Records contained in a dataset
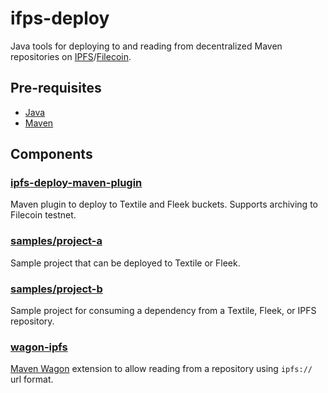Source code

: # ifps-deploy
Java tools for deploying to and reading from decentralized Maven repositories on [IPFS](https://ipfs.io/)/[Filecoin](https://filecoin.io/).

## Pre-requisites
- [Java](https://adoptopenjdk.net/)
- [Maven](https://maven.apache.org/)

## Components

### [ipfs-deploy-maven-plugin](ipfs-deploy-maven-plugin)
Maven plugin to deploy to Textile and Fleek buckets. Supports archiving to Filecoin testnet.

### [samples/project-a](samples/project-a)
Sample project that can be deployed to Textile or Fleek.

### [samples/project-b](samples/project-b)
Sample project for consuming a dependency from a Textile, Fleek, or IPFS repository.

### [wagon-ipfs](wagon-ipfs)
[Maven Wagon](https://github.com/apache/maven-wagon) extension to allow reading from a repository using `ipfs://` url format.
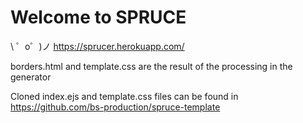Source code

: Welcome to SPRUCE
============================
 
 
\ ゜o゜)ノ https://sprucer.herokuapp.com/


borders.html and template.css are the result of the processing in the generator  

Cloned index.ejs and template.css files can be found in https://github.com/bs-production/spruce-template
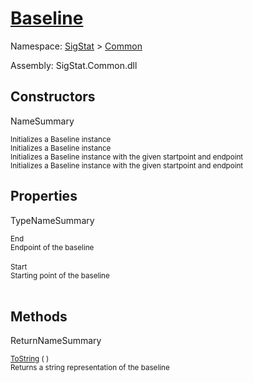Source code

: # [Baseline](./Baseline.md)

Namespace: [SigStat]() > [Common](./README.md)

Assembly: SigStat.Common.dll


## Constructors

NameSummary

<sub>Initializes a Baseline instance</sub><br><sub>Initializes a Baseline instance</sub><br>
<sub>Initializes a Baseline instance with the given startpoint and endpoint</sub><br><sub>Initializes a Baseline instance with the given startpoint and endpoint</sub><br>


## Properties

TypeNameSummary

<sub>End</sub><br><sub>Endpoint of the baseline</sub><br><br>
<sub>Start</sub><br><sub>Starting point of the baseline</sub><br><br>


## Methods

ReturnNameSummary

<sub>[ToString](./Methods/Baseline-100663332.md) (  )</sub><br><sub>Returns a string representation of the baseline</sub><br><br>


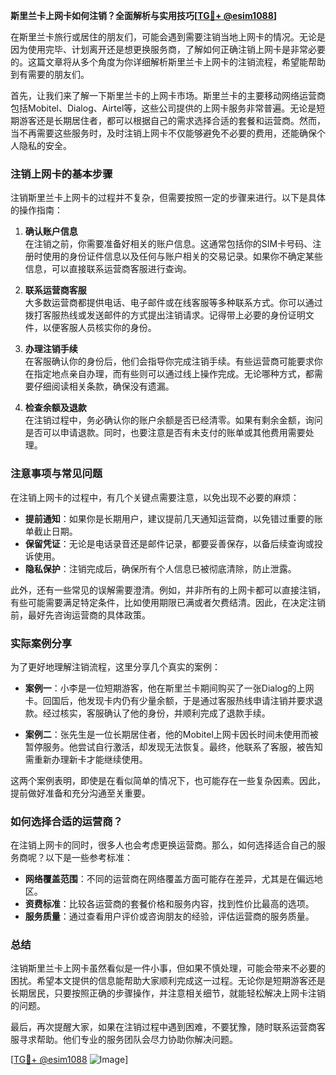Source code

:**斯里兰卡上网卡如何注销？全面解析与实用技巧[[TG💪+ @esim1088](https://t.me/s/esim1088)]**

在斯里兰卡旅行或居住的朋友们，可能会遇到需要注销当地上网卡的情况。无论是因为使用完毕、计划离开还是想更换服务商，了解如何正确注销上网卡是非常必要的。这篇文章将从多个角度为你详细解析斯里兰卡上网卡的注销流程，希望能帮助到有需要的朋友们。

首先，让我们来了解一下斯里兰卡的上网卡市场。斯里兰卡的主要移动网络运营商包括Mobitel、Dialog、Airtel等，这些公司提供的上网卡服务非常普遍。无论是短期游客还是长期居住者，都可以根据自己的需求选择合适的套餐和运营商。然而，当不再需要这些服务时，及时注销上网卡不仅能够避免不必要的费用，还能确保个人隐私的安全。

### 注销上网卡的基本步骤

注销斯里兰卡上网卡的过程并不复杂，但需要按照一定的步骤来进行。以下是具体的操作指南：

1. **确认账户信息**  
   在注销之前，你需要准备好相关的账户信息。这通常包括你的SIM卡号码、注册时使用的身份证件信息以及任何与账户相关的交易记录。如果你不确定某些信息，可以直接联系运营商客服进行查询。

2. **联系运营商客服**  
   大多数运营商都提供电话、电子邮件或在线客服等多种联系方式。你可以通过拨打客服热线或发送邮件的方式提出注销请求。记得带上必要的身份证明文件，以便客服人员核实你的身份。

3. **办理注销手续**  
   在客服确认你的身份后，他们会指导你完成注销手续。有些运营商可能要求你在指定地点亲自办理，而有些则可以通过线上操作完成。无论哪种方式，都需要仔细阅读相关条款，确保没有遗漏。

4. **检查余额及退款**  
   在注销过程中，务必确认你的账户余额是否已经清零。如果有剩余金额，询问是否可以申请退款。同时，也要注意是否有未支付的账单或其他费用需要处理。

### 注意事项与常见问题

在注销上网卡的过程中，有几个关键点需要注意，以免出现不必要的麻烦：

- **提前通知**：如果你是长期用户，建议提前几天通知运营商，以免错过重要的账单截止日期。
- **保留凭证**：无论是电话录音还是邮件记录，都要妥善保存，以备后续查询或投诉使用。
- **隐私保护**：注销完成后，确保所有个人信息已被彻底清除，防止泄露。

此外，还有一些常见的误解需要澄清。例如，并非所有的上网卡都可以直接注销，有些可能需要满足特定条件，比如使用期限已满或者欠费结清。因此，在决定注销前，最好先咨询运营商的具体政策。

### 实际案例分享

为了更好地理解注销流程，这里分享几个真实的案例：

- **案例一**：小李是一位短期游客，他在斯里兰卡期间购买了一张Dialog的上网卡。回国后，他发现卡内仍有少量余额，于是通过客服热线申请注销并要求退款。经过核实，客服确认了他的身份，并顺利完成了退款手续。
  
- **案例二**：张先生是一位长期居住者，他的Mobitel上网卡因长时间未使用而被暂停服务。他尝试自行激活，却发现无法恢复。最终，他联系了客服，被告知需重新办理新卡才能继续使用。

这两个案例表明，即使是在看似简单的情况下，也可能存在一些复杂因素。因此，提前做好准备和充分沟通至关重要。

### 如何选择合适的运营商？

在注销上网卡的同时，很多人也会考虑更换运营商。那么，如何选择适合自己的服务商呢？以下是一些参考标准：

- **网络覆盖范围**：不同的运营商在网络覆盖方面可能存在差异，尤其是在偏远地区。
- **资费标准**：比较各运营商的套餐价格和服务内容，找到性价比最高的选项。
- **服务质量**：通过查看用户评价或咨询朋友的经验，评估运营商的服务质量。

### 总结

注销斯里兰卡上网卡虽然看似是一件小事，但如果不慎处理，可能会带来不必要的困扰。希望本文提供的信息能帮助大家顺利完成这一过程。无论你是短期游客还是长期居民，只要按照正确的步骤操作，并注意相关细节，就能轻松解决上网卡注销的问题。

最后，再次提醒大家，如果在注销过程中遇到困难，不要犹豫，随时联系运营商客服寻求帮助。他们专业的服务团队会尽力协助你解决问题。

[[TG💪+ @esim1088](https://t.me/s/esim1088) ![Image](https://i.postimg.cc/4NQfJmqS/Snipaste-2025-05-13-00-14-12.png)]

» Exercise goal:
Copy task for the entries above: every line with the string "wagon".

» Exercise output:
### [wagon-ipfs](wagon-ipfs)
[Maven Wagon](https://github.com/apache/maven-wagon) extension to allow reading from a repository using `ipfs://` url format.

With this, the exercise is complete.